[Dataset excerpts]
-*-

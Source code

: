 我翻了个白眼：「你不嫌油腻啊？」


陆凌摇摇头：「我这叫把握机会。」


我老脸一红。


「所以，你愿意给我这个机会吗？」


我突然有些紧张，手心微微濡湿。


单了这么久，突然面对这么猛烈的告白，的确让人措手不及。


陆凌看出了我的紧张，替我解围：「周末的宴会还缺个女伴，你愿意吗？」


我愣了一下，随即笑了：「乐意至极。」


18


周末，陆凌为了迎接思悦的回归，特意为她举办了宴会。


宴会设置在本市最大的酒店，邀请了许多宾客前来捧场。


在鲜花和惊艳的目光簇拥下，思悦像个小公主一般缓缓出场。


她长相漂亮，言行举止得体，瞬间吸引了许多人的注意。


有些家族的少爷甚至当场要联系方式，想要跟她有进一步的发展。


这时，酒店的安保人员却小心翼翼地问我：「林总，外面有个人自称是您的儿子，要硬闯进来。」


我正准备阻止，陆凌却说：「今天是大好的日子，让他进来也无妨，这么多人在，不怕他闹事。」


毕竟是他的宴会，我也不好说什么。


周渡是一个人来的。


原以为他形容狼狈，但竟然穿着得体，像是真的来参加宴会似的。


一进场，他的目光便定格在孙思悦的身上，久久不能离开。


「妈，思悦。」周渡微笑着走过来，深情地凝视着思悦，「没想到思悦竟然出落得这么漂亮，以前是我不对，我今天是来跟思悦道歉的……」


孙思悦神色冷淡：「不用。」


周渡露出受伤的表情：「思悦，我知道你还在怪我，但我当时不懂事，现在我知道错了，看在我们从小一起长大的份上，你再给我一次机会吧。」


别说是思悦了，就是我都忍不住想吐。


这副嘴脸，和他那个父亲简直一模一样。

-*-

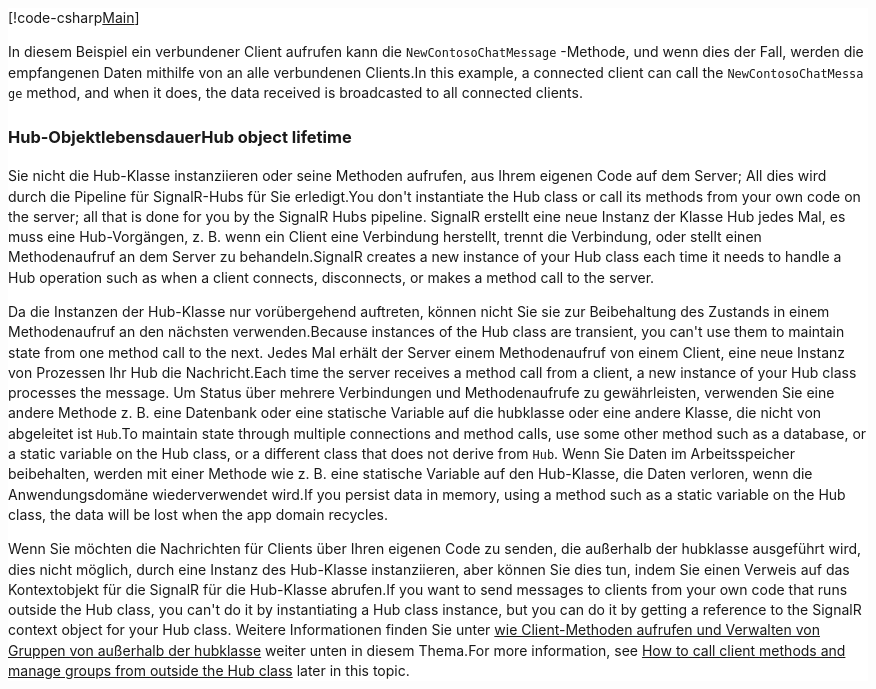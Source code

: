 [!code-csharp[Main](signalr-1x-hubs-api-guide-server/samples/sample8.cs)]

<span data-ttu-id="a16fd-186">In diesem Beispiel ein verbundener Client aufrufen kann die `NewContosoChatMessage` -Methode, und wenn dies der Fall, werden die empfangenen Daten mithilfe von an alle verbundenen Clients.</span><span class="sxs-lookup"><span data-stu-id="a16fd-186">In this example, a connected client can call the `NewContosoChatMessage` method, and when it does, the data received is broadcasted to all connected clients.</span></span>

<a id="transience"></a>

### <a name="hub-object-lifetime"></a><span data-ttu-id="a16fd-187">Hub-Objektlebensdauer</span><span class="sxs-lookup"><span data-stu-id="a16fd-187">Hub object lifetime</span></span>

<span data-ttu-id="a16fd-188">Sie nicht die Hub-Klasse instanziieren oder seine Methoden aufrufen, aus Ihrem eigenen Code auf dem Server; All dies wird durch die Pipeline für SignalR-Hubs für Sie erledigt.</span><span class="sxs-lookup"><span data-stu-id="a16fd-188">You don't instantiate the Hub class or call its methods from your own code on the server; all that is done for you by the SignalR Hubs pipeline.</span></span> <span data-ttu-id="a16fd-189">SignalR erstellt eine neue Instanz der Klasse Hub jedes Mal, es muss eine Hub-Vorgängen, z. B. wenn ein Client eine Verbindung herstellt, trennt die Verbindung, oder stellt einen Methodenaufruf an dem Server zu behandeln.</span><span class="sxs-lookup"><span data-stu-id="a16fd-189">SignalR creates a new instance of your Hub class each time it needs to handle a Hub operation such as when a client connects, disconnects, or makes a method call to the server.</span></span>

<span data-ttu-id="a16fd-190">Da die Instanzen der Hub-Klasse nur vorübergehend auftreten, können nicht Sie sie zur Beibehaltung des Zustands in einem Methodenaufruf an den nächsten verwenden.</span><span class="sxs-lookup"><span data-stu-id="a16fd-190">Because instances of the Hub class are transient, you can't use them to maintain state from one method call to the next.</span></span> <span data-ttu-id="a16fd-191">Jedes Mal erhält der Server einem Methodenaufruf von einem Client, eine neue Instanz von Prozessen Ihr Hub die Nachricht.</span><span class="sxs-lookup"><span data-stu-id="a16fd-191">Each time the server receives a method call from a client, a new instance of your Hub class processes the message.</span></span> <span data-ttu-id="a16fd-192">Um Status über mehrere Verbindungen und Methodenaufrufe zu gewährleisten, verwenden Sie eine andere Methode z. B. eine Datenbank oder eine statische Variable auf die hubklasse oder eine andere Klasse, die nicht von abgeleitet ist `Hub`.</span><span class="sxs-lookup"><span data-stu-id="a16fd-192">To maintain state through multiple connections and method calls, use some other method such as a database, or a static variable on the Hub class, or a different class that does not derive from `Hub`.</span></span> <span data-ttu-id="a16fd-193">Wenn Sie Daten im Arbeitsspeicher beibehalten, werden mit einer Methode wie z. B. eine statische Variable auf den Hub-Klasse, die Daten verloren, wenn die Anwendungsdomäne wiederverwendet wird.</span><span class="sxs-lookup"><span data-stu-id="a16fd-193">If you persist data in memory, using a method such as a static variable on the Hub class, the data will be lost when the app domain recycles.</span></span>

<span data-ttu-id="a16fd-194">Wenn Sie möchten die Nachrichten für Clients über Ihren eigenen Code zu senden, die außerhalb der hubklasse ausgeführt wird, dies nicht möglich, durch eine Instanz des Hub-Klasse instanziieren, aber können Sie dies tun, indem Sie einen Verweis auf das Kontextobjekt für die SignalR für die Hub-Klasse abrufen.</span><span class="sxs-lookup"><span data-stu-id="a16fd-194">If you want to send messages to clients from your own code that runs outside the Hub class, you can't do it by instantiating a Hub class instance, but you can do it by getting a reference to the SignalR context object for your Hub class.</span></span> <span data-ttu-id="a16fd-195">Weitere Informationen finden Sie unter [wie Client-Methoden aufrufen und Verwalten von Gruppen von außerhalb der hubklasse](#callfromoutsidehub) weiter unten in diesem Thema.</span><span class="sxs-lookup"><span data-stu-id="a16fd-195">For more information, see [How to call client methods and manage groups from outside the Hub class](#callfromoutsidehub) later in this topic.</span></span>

-*-

§ **Exercise**: In the entries above, the lines between the one holding "我突然有些紧张，手心微微濡湿。" and the one holding "这时，酒店的安保人员却小心翼", inclusive, are to be printed exactly as written, and those alone.

§ **Finished exercise**:
我突然有些紧张，手心微微濡湿。


单了这么久，突然面对这么猛烈的告白，的确让人措手不及。


陆凌看出了我的紧张，替我解围：「周末的宴会还缺个女伴，你愿意吗？」


我愣了一下，随即笑了：「乐意至极。」


18


周末，陆凌为了迎接思悦的回归，特意为她举办了宴会。


宴会设置在本市最大的酒店，邀请了许多宾客前来捧场。


在鲜花和惊艳的目光簇拥下，思悦像个小公主一般缓缓出场。


她长相漂亮，言行举止得体，瞬间吸引了许多人的注意。


有些家族的少爷甚至当场要联系方式，想要跟她有进一步的发展。


这时，酒店的安保人员却小心翼翼地问我：「林总，外面有个人自称是您的儿子，要硬闯进来。」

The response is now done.